Young govt workers blocked from progression by austerity, Unison members say

Young local government workers are being blocked from progressing in their careers after austerity measures led to cuts in training, Unison members have noted.

17 Jun 2019| News

Proposing a motion at the union’s 2019 Local Government Conference, Sarah Walsh explained that employers have begun relying on e-learning to save costs and that young members have consistently raised a lack of development opportunities as a problem in the workplace.

Jess Maguire from Lincolnshire County branch is one of the young workers that has found herself blocked from advancing in her career.

“When I’ve replied for higher-paid jobs, I’ve been told that I’m not experienced enough,” she said, adding that she eventually accessed training through Unison because her employer refused to offer training until she reached a higher grade.

“How do young workers progress if they’re in a situation where training is regarded as an expensive luxury?” Sarah Walsh concluded, noting that there are also local government workers on zero-hours contracts and for them the situation is even worse.

“You’d think younger workers would get more training than older workers,” Lorraine Thompson from the service group executive, said. “But it’s rarely the case.”

Conference heard how the reduction in training was hitting the employer and the economy at large as well as the workers and that shifting focus onto development the workforce benefits everyone.

Training existing staff to take on more senior roles is cheaper than recruitment and without adequate training there will be a skills gap in the future.

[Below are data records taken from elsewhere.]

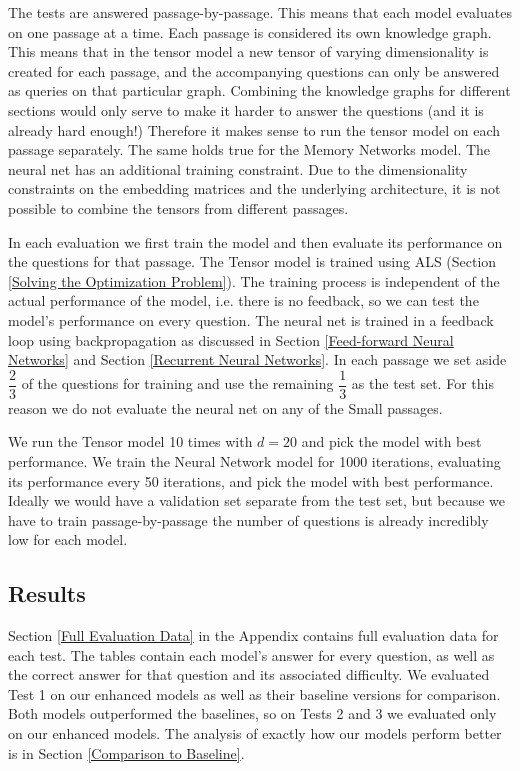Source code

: \documentclass[pageno]{jpaper}
\begin{document}
The tests are answered passage-by-passage. This means that each model evaluates
on one passage at a time. Each passage is considered its own knowledge graph.
This means that in the tensor model a new tensor of varying dimensionality is
created for each passage, and the accompanying questions can only be answered as
queries on that particular graph. Combining the knowledge graphs for different
sections would only serve to make it harder to answer the questions (and it is
already hard enough!) Therefore it makes sense to run the tensor model on each
passage separately. The same holds true for the Memory Networks model. The
neural net has an additional training constraint. Due to the dimensionality
constraints on the embedding matrices and the underlying architecture, it is
not possible to combine the tensors from different passages.

In each evaluation we first train the model and then evaluate its performance on
the questions for that passage. The Tensor model is trained using ALS (Section
\ref{Solving the Optimization Problem}). The training process is independent of
the actual performance of the model, i.e. there is no feedback, so we can test
the model's performance on every question. The neural net is trained in a
feedback loop using backpropagation as discussed in Section \ref{Feed-forward
Neural Networks} and Section \ref{Recurrent Neural Networks}. In each passage we
set aside $\dfrac{2}{3}$ of the questions for training and use the remaining
$\dfrac{1}{3}$ as the test set. For this reason we do not evaluate the neural
net on any of the Small passages.

We run the Tensor model 10 times with $d=20$ and pick the model with best
performance. We train the Neural Network model for 1000 iterations, evaluating
its performance every 50 iterations, and pick the model with best performance.
Ideally we would have a validation set separate from the test set, but because
we have to train passage-by-passage the number of questions is already
incredibly low for each model.

\subsection{Results}
\label{Results}

Section \ref{Full Evaluation Data} in the Appendix contains full evaluation data
for each test. The tables contain each model's answer for every question, as
well as the correct answer for that question and its associated difficulty. We
evaluated Test 1 on our enhanced models as well as their baseline versions for
comparison. Both models outperformed the baselines, so on Tests 2 and 3 we
evaluated only on our enhanced models. The analysis of exactly how our models
perform better is in Section \ref{Comparison to Baseline}.
\end{document}
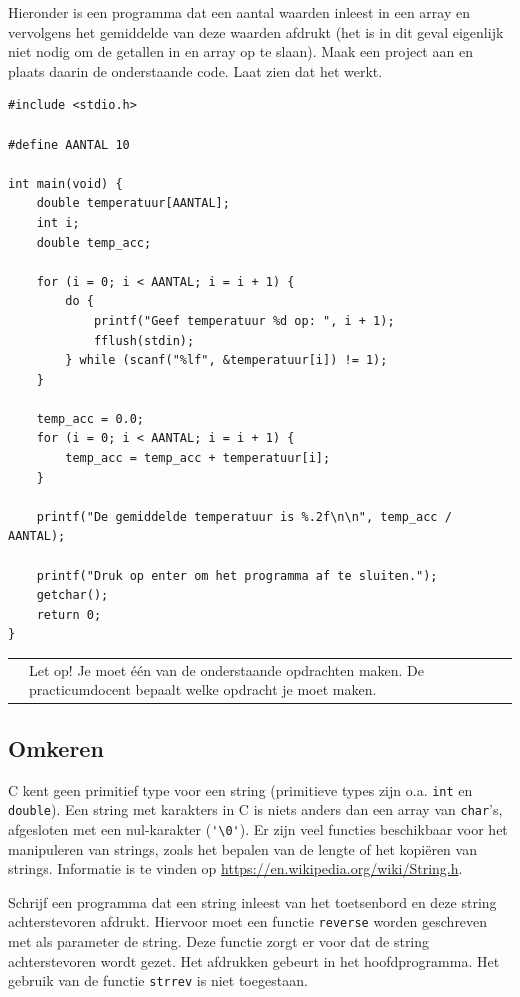 \documentclass[a4paper,10pt,fleqn,twoside]{article}
\newcommand{\letop}{%
\vspace*{2ex}
\begin{mdframed}[outerlinewidth = 1 ,%
roundcorner = 4 pt,%
leftmargin = 40,%
rightmargin = 40,%
backgroundcolor = yellow!40,%
outerlinecolor = red!70!black,%
innertopmargin = \topskip,%
splittopskip = \topskip,%
]
\begin{tabularx}{\linewidth}{m{1cm}X}
\Large\leftpointright & Let op! Je moet één van de onderstaande opdrachten maken. De practicumdocent bepaalt welke opdracht je moet maken.
\end{tabularx}
\end{mdframed}
}
\begin{document}

Hieronder is een programma dat een aantal waarden inleest in een array en vervolgens het gemiddelde van deze waarden afdrukt (het is in dit geval eigenlijk niet nodig om de getallen in en array op te slaan). Maak een project aan en plaats daarin de onderstaande code. Laat zien dat het werkt.


\begin{lstlisting}
#include <stdio.h>

#define AANTAL 10

int main(void) {
    double temperatuur[AANTAL];
    int i;
    double temp_acc;

    for (i = 0; i < AANTAL; i = i + 1) {
        do {
            printf("Geef temperatuur %d op: ", i + 1);
            fflush(stdin);
        } while (scanf("%lf", &temperatuur[i]) != 1);
    }

    temp_acc = 0.0;
    for (i = 0; i < AANTAL; i = i + 1) {
        temp_acc = temp_acc + temperatuur[i];
    }

    printf("De gemiddelde temperatuur is %.2f\n\n", temp_acc / AANTAL);

    printf("Druk op enter om het programma af te sluiten.");
    getchar();
    return 0;
}
\end{lstlisting}

\letop

\subsection{Omkeren}
C kent geen primitief type voor een string (primitieve types zijn o.a. \lstinline|int| en \lstinline|double|). Een string met karakters in C is niets anders dan een array van \lstinline|char|’s, afgesloten met een nul-karakter (\lstinline|'\0'|). Er zijn veel functies beschikbaar voor het manipuleren van strings, zoals het bepalen van de lengte of het kopiëren van strings. Informatie is te vinden op \url{https://en.wikipedia.org/wiki/String.h}.

Schrijf een programma dat een string inleest van het toetsenbord en deze string achterstevoren afdrukt. Hiervoor moet een functie \lstinline|reverse| worden geschreven met als parameter de string. Deze functie zorgt er voor dat de string achterstevoren wordt gezet. Het afdrukken gebeurt in het hoofdprogramma. Het gebruik van de functie \lstinline|strrev| is niet toegestaan.
\end{document}
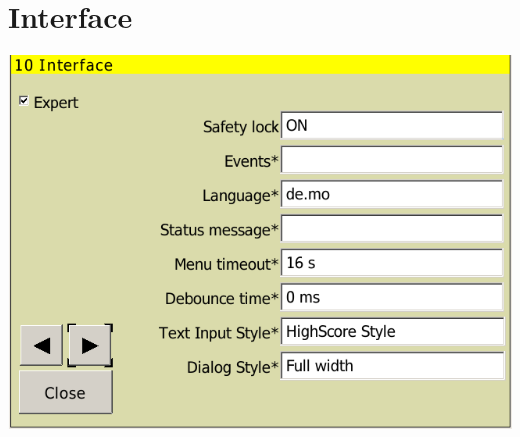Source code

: \documentclass[a4paper,12pt]{refrep}
\begin{document}
\clearpage
\section{Interface}\label{sec:interface}


\begin{center}
\includegraphics[angle=0,width=\linewidth,keepaspectratio='true']{figures/config-8.png}
\end{center}
\end{document}
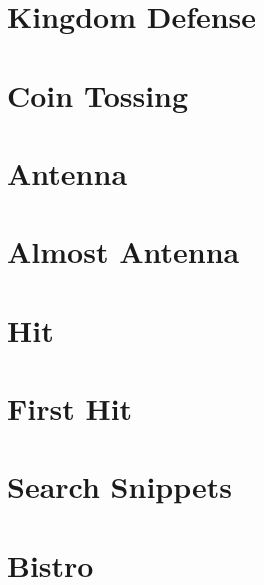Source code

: \documentclass[a4paper, 10pt]{article}
\let\stdsection\section
\renewcommand\section{\newpage\stdsection}
\newcommand{\includecode}[1]{
    }
\newcommand{\algoAuthor}{2} %
\begin{document}
    \section{Kingdom Defense}
        \label{sec:kingdom_defense}
        \includecode{../problems/w05/Kingdom_Defense/KingdomDefense\algoAuthor.cpp}
    
    \section{Coin Tossing}
        \label{sec:coin_tossing}
        \includecode{../problems/w05/Coin_Tossing/CoinTossing\algoAuthor.cpp}
          

    \section{Antenna}
        \label{sec:antenna}
        \includecode{../problems/w06/Antenna/Antenna\algoAuthor.cpp}
        
    \section{Almost Antenna}
        \label{sec:almost_antenna}
        \includecode{../problems/w06/AlmostAntenna/AlmostAntenna\algoAuthor.cpp}
        
    \section{Hit}
        \label{sec:hit}
        \includecode{../problems/w06/Hit/Hit\algoAuthor.cpp}
        
    \section{First Hit}
        \label{sec:first_hit}
        \includecode{../problems/w06/FirstHit/FirstHit\algoAuthor.cpp}
    
    \section{Search Snippets}
        \label{sec:search_snippets}
        \includecode{../problems/w06/Search_Snippets/SearchSnippets\algoAuthor.cpp}
              
    
    \section{Bistro}
        \label{sec:bistro}
        \includecode{../problems/w07/Bistro/Bistro\algoAuthor.cpp}
        
\end{document}
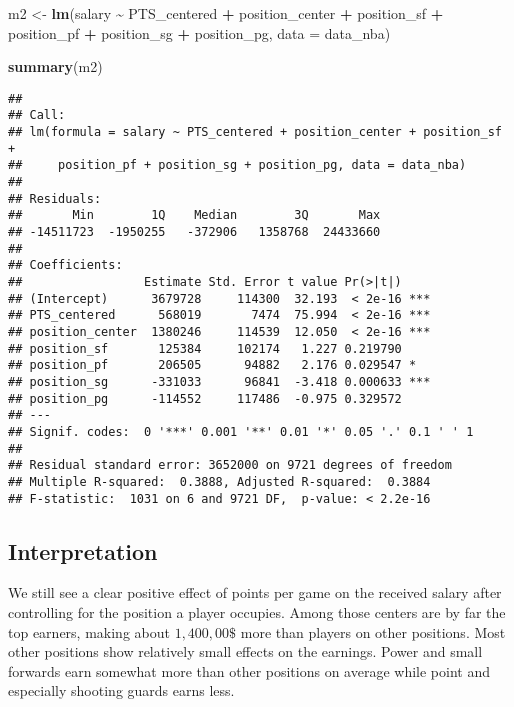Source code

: \documentclass[
]{book}
\newenvironment{Shaded}{\begin{snugshade}}{\end{snugshade}}
\newcommand{\AttributeTok}[1]{\textcolor[rgb]{0.13,0.29,0.53}{#1}}
\newcommand{\FunctionTok}[1]{\textcolor[rgb]{0.13,0.29,0.53}{\textbf{#1}}}
\newcommand{\NormalTok}[1]{#1}
\newcommand{\OtherTok}[1]{\textcolor[rgb]{0.56,0.35,0.01}{#1}}
\newcommand{\SpecialCharTok}[1]{\textcolor[rgb]{0.81,0.36,0.00}{\textbf{#1}}}
\begin{document}
\begin{Shaded}
\begin{Highlighting}[]
\NormalTok{m2 }\OtherTok{\textless{}{-}} \FunctionTok{lm}\NormalTok{(salary }\SpecialCharTok{\textasciitilde{}}\NormalTok{ PTS\_centered }\SpecialCharTok{+}\NormalTok{ position\_center }\SpecialCharTok{+}\NormalTok{ position\_sf }\SpecialCharTok{+}\NormalTok{  position\_pf }\SpecialCharTok{+}\NormalTok{ position\_sg }\SpecialCharTok{+}\NormalTok{ position\_pg, }\AttributeTok{data =}\NormalTok{ data\_nba)}

\FunctionTok{summary}\NormalTok{(m2)}
\end{Highlighting}
\end{Shaded}

\begin{verbatim}
## 
## Call:
## lm(formula = salary ~ PTS_centered + position_center + position_sf + 
##     position_pf + position_sg + position_pg, data = data_nba)
## 
## Residuals:
##       Min        1Q    Median        3Q       Max 
## -14511723  -1950255   -372906   1358768  24433660 
## 
## Coefficients:
##                 Estimate Std. Error t value Pr(>|t|)    
## (Intercept)      3679728     114300  32.193  < 2e-16 ***
## PTS_centered      568019       7474  75.994  < 2e-16 ***
## position_center  1380246     114539  12.050  < 2e-16 ***
## position_sf       125384     102174   1.227 0.219790    
## position_pf       206505      94882   2.176 0.029547 *  
## position_sg      -331033      96841  -3.418 0.000633 ***
## position_pg      -114552     117486  -0.975 0.329572    
## ---
## Signif. codes:  0 '***' 0.001 '**' 0.01 '*' 0.05 '.' 0.1 ' ' 1
## 
## Residual standard error: 3652000 on 9721 degrees of freedom
## Multiple R-squared:  0.3888, Adjusted R-squared:  0.3884 
## F-statistic:  1031 on 6 and 9721 DF,  p-value: < 2.2e-16
\end{verbatim}

\hypertarget{interpretation-2}{%
\subsection{Interpretation}\label{interpretation-2}}

We still see a clear positive effect of points per game on the received salary
after controlling for the position a player occupies. Among those centers are by
far the top earners, making about \(1,400,00\$\) more than players on other
positions. Most other positions show relatively small effects on the earnings.
Power and small forwards earn somewhat more than other positions on average
while point and especially shooting guards earns less.
\end{document}
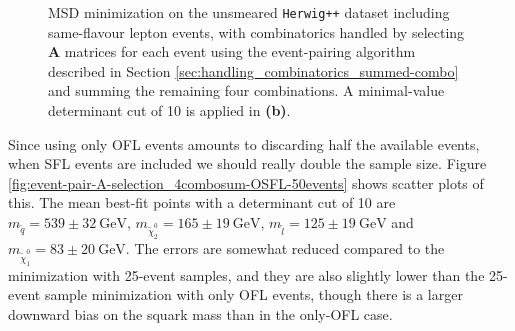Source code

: \documentclass[twoside,english]{uiofysmaster}
\begin{document}
\begin{figure}[hbt]
\begin{subfigure}[b]{0.45\textwidth}
		\caption{ }
		\label{fig:event-pair-A-selection_4combosum-OSFL_b} 
	\end{subfigure}
	\caption{MSD minimization on the unsmeared {\tt Herwig++} dataset including same-flavour lepton events, with combinatorics handled by selecting $\mathbf{A}$ matrices for each event using the event-pairing algorithm described in Section \ref{sec:handling_combinatorics_summed-combo} and summing the remaining four combinations. A minimal-value determinant cut of 10 is applied in {\bf (b)}.}
	\label{fig:event-pair-A-selection_4combosum-OSFL}
\end{figure}

Since using only OFL events amounts to discarding half the available events, when SFL events are included we should really double the sample size. Figure \ref{fig:event-pair-A-selection_4combosum-OSFL-50events} shows scatter plots of this. The mean best-fit points with a determinant cut of 10 are $m_{\tilde q} = 539 \pm 32~\mathrm{GeV}$, $m_{\tilde \chi_2^0}= 165 \pm 19~\mathrm{GeV}$, $m_{\tilde l} = 125 \pm 19~\mathrm{GeV}$ and $m_{\tilde\chi_1^0} = 83 \pm 20~\mathrm{GeV}$. The errors are somewhat reduced compared to the minimization with 25-event samples, and they are also slightly lower than the 25-event sample minimization with only OFL events, though there is a larger downward bias on the squark mass than in the only-OFL case.
\end{document}
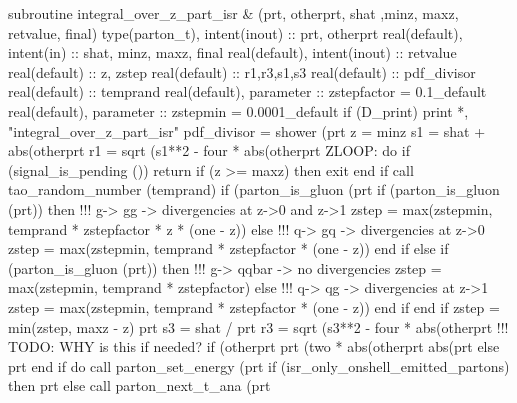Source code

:       subroutine integral_over_z_part_isr &
           (prt, otherprt, shat ,minz, maxz, retvalue, final)
        type(parton_t), intent(inout) :: prt, otherprt
        real(default), intent(in) :: shat, minz, maxz, final
        real(default), intent(inout) :: retvalue
        real(default) :: z, zstep
        real(default) :: r1,r3,s1,s3
        real(default) :: pdf_divisor
        real(default) :: temprand
        real(default), parameter :: zstepfactor = 0.1_default
        real(default), parameter :: zstepmin = 0.0001_default
        if (D_print) print *, "integral_over_z_part_isr"
        pdf_divisor = shower%
             (prt%
        z = minz
        s1 = shat + abs(otherprt%
        r1 = sqrt (s1**2 - four * abs(otherprt%
        ZLOOP: do
           if (signal_is_pending ()) return
           if (z >= maxz) then
              exit
           end if
           call tao_random_number (temprand)
           if (parton_is_gluon (prt%
              if (parton_is_gluon (prt)) then
                 !!! g-> gg -> divergencies at z->0 and z->1
                 zstep = max(zstepmin, temprand * zstepfactor * z * (one - z))
              else
                 !!! q-> gq -> divergencies at z->0
                 zstep = max(zstepmin, temprand * zstepfactor * (one - z))
              end if
           else
              if (parton_is_gluon (prt)) then
                 !!! g-> qqbar -> no divergencies
                 zstep = max(zstepmin, temprand * zstepfactor)
              else
                 !!! q-> qg -> divergencies at z->1
                 zstep = max(zstepmin, temprand * zstepfactor * (one - z))
              end if
           end if
           zstep = min(zstep, maxz - z)
           prt%
           s3 = shat / prt%
           r3 = sqrt (s3**2 - four * abs(otherprt%
           !!! TODO: WHY is this if needed?
           if (otherprt%
              prt%
                   (two * abs(otherprt%
                   abs(prt%
           else
              prt%
           end if
           do
              call parton_set_energy (prt%
              if (isr_only_onshell_emitted_partons) then
                 prt%
              else
                 call parton_next_t_ana (prt%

The Institute of Employment Rights agrees that workplace training is absolutely essential to help workers meet their potential and to support the economy as a whole. In our influential Manifesto for Labour Law – key proposals from which have been adopted by the Labour Party – our experts recommend that training programmes are agreed through collective bargaining at a sectoral level, allowing employers and workers to strategise for future skills needs.